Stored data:
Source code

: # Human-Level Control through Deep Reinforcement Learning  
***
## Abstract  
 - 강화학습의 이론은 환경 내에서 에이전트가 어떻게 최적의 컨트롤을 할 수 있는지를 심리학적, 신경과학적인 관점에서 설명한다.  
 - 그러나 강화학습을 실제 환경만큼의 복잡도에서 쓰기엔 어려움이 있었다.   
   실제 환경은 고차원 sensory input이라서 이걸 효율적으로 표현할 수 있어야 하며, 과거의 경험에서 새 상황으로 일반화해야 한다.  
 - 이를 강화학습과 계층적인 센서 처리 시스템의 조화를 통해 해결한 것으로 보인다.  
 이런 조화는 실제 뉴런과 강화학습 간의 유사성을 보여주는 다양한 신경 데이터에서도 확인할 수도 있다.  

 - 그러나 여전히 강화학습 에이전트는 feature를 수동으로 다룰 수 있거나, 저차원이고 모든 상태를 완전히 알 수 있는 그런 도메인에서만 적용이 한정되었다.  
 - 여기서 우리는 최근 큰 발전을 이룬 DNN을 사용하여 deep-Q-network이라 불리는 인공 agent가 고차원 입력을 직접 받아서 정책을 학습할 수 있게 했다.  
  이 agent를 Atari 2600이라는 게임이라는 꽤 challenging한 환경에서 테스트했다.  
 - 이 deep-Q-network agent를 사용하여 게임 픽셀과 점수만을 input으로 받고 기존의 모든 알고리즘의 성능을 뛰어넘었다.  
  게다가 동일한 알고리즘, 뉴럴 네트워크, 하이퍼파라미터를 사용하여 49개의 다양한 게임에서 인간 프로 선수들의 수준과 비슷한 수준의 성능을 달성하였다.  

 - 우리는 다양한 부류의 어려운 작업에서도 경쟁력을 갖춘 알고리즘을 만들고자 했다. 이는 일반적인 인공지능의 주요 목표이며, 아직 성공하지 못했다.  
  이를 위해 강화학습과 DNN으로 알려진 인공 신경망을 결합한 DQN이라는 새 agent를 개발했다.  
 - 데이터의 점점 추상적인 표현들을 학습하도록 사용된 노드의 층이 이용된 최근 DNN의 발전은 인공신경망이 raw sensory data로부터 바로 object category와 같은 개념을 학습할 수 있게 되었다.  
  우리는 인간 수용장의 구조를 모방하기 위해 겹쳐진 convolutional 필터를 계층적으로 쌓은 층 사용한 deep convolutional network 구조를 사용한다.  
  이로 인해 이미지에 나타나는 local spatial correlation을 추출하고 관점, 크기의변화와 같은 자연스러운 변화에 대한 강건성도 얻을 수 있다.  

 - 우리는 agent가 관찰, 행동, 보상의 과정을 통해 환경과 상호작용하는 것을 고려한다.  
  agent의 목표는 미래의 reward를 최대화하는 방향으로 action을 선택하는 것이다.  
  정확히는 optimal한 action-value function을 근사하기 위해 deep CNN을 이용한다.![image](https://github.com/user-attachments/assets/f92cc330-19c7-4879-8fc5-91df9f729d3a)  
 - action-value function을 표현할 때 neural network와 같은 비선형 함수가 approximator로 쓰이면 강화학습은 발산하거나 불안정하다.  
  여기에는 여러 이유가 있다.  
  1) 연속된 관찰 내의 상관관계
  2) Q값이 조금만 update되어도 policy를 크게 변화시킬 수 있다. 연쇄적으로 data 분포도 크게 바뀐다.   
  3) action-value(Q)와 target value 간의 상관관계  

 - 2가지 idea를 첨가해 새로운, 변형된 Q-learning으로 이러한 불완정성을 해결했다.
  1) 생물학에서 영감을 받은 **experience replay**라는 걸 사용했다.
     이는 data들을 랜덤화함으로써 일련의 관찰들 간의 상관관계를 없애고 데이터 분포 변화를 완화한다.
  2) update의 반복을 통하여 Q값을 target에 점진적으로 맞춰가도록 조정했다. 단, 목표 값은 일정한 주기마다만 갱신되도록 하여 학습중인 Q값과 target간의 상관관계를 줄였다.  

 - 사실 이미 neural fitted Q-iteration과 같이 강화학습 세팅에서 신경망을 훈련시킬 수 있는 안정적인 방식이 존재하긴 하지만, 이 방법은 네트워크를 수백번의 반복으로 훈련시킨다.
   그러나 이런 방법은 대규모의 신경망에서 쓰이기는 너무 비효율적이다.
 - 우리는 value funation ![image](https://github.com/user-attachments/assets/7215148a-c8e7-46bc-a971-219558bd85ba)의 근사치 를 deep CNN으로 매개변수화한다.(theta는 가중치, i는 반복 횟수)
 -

The task:
Reproduce every line of the data without changing a word.

Answer section:
Source code

: # Human-Level Control through Deep Reinforcement Learning  
***
## Abstract  
 - 강화학습의 이론은 환경 내에서 에이전트가 어떻게 최적의 컨트롤을 할 수 있는지를 심리학적, 신경과학적인 관점에서 설명한다.  
 - 그러나 강화학습을 실제 환경만큼의 복잡도에서 쓰기엔 어려움이 있었다.   
   실제 환경은 고차원 sensory input이라서 이걸 효율적으로 표현할 수 있어야 하며, 과거의 경험에서 새 상황으로 일반화해야 한다.  
 - 이를 강화학습과 계층적인 센서 처리 시스템의 조화를 통해 해결한 것으로 보인다.  
 이런 조화는 실제 뉴런과 강화학습 간의 유사성을 보여주는 다양한 신경 데이터에서도 확인할 수도 있다.  

 - 그러나 여전히 강화학습 에이전트는 feature를 수동으로 다룰 수 있거나, 저차원이고 모든 상태를 완전히 알 수 있는 그런 도메인에서만 적용이 한정되었다.  
 - 여기서 우리는 최근 큰 발전을 이룬 DNN을 사용하여 deep-Q-network이라 불리는 인공 agent가 고차원 입력을 직접 받아서 정책을 학습할 수 있게 했다.  
  이 agent를 Atari 2600이라는 게임이라는 꽤 challenging한 환경에서 테스트했다.  
 - 이 deep-Q-network agent를 사용하여 게임 픽셀과 점수만을 input으로 받고 기존의 모든 알고리즘의 성능을 뛰어넘었다.  
  게다가 동일한 알고리즘, 뉴럴 네트워크, 하이퍼파라미터를 사용하여 49개의 다양한 게임에서 인간 프로 선수들의 수준과 비슷한 수준의 성능을 달성하였다.  

 - 우리는 다양한 부류의 어려운 작업에서도 경쟁력을 갖춘 알고리즘을 만들고자 했다. 이는 일반적인 인공지능의 주요 목표이며, 아직 성공하지 못했다.  
  이를 위해 강화학습과 DNN으로 알려진 인공 신경망을 결합한 DQN이라는 새 agent를 개발했다.  
 - 데이터의 점점 추상적인 표현들을 학습하도록 사용된 노드의 층이 이용된 최근 DNN의 발전은 인공신경망이 raw sensory data로부터 바로 object category와 같은 개념을 학습할 수 있게 되었다.  
  우리는 인간 수용장의 구조를 모방하기 위해 겹쳐진 convolutional 필터를 계층적으로 쌓은 층 사용한 deep convolutional network 구조를 사용한다.  
  이로 인해 이미지에 나타나는 local spatial correlation을 추출하고 관점, 크기의변화와 같은 자연스러운 변화에 대한 강건성도 얻을 수 있다.  

 - 우리는 agent가 관찰, 행동, 보상의 과정을 통해 환경과 상호작용하는 것을 고려한다.  
  agent의 목표는 미래의 reward를 최대화하는 방향으로 action을 선택하는 것이다.  
  정확히는 optimal한 action-value function을 근사하기 위해 deep CNN을 이용한다.![image](https://github.com/user-attachments/assets/f92cc330-19c7-4879-8fc5-91df9f729d3a)  
 - action-value function을 표현할 때 neural network와 같은 비선형 함수가 approximator로 쓰이면 강화학습은 발산하거나 불안정하다.  
  여기에는 여러 이유가 있다.  
  1) 연속된 관찰 내의 상관관계
  2) Q값이 조금만 update되어도 policy를 크게 변화시킬 수 있다. 연쇄적으로 data 분포도 크게 바뀐다.   
  3) action-value(Q)와 target value 간의 상관관계  

 - 2가지 idea를 첨가해 새로운, 변형된 Q-learning으로 이러한 불완정성을 해결했다.
  1) 생물학에서 영감을 받은 **experience replay**라는 걸 사용했다.
     이는 data들을 랜덤화함으로써 일련의 관찰들 간의 상관관계를 없애고 데이터 분포 변화를 완화한다.
  2) update의 반복을 통하여 Q값을 target에 점진적으로 맞춰가도록 조정했다. 단, 목표 값은 일정한 주기마다만 갱신되도록 하여 학습중인 Q값과 target간의 상관관계를 줄였다.  

 - 사실 이미 neural fitted Q-iteration과 같이 강화학습 세팅에서 신경망을 훈련시킬 수 있는 안정적인 방식이 존재하긴 하지만, 이 방법은 네트워크를 수백번의 반복으로 훈련시킨다.
   그러나 이런 방법은 대규모의 신경망에서 쓰이기는 너무 비효율적이다.
 - 우리는 value funation ![image](https://github.com/user-attachments/assets/7215148a-c8e7-46bc-a971-219558bd85ba)의 근사치 를 deep CNN으로 매개변수화한다.(theta는 가중치, i는 반복 횟수)
 -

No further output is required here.